The data was collected using a software developed by a collaborator of the project. Some datasets were moved from that software onto the commercial servers the research group procured,  but some remain in the software. The collaborator has since broken ties with the research group and is unwilling to help them get the remaining datasets transferred out of the software. The software was designed with an obscure programming language that no one on the team is familiar with.

To make matters worse, the team member who was managing the commercial data servers has left the team for a new position. The team has no one else who knows how to maintain the servers to make sure the data are secure. They are looking around the university for support but the project doesn't fit within the scope of most services because it was collected by volunteers around the world, and not by Prestige researchers.

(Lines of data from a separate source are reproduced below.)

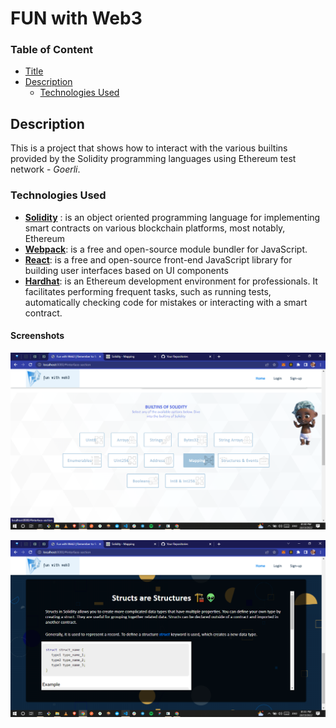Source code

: # FUN with Web3

### Table of Content

-   [Title](#fun-with-web3)
-   [Description](#description)
    -   [Technologies Used](#technologies-used)

## Description

This is a project that shows how to interact with the various builtins provided by the Solidity programming languages using Ethereum test network - _Goerli_.

### Technologies Used

-   [**Solidity**](https://docs.soliditylang.org/) : is an object oriented programming language for implementing smart contracts on various blockchain platforms, most notably, Ethereum
-   [**Webpack**](https://webpack.js.org/): is a free and open-source module bundler for JavaScript.
-   [**React**](https://reactjs.org): is a free and open-source front-end JavaScript library for building user interfaces based on UI components
-   [**Hardhat**](https://hardhat.org/): is an Ethereum development environment for professionals. It facilitates performing frequent tasks, such as running tests, automatically checking code for mistakes or interacting with a smart contract.

#### Screenshots

![Screenshot1](./screenshots/Screenshot_1.png)

![Screenshot2](./screenshots/Screenshot_2.png)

How could the research team have avoided these problems? If they had created a data management plan with their collaborators at the beginning, they could have requested the data collection tool be created with tools and languages familiar to the team, and a collaborative agreement could have been agreed upon to ensure that support for the tool would continue until the completion of the project. Similarly, the group could have made arrangements for the maintenance of the commercial data servers taking turnover into account. Turnover is common on long term research projects. Finally, the group could have worked with other units at Prestige University to establish a long term plan for the curation of the collected data. 

When projects pop up quickly, it can be hard to plan ahead, but taking a moment to think about how responsibilities and ownership of different project components can save many headaches in the future. When you have a framework for how you manage your data on more traditional projects, this process becomes easier as you will have a set of questions and scenarios to plan for.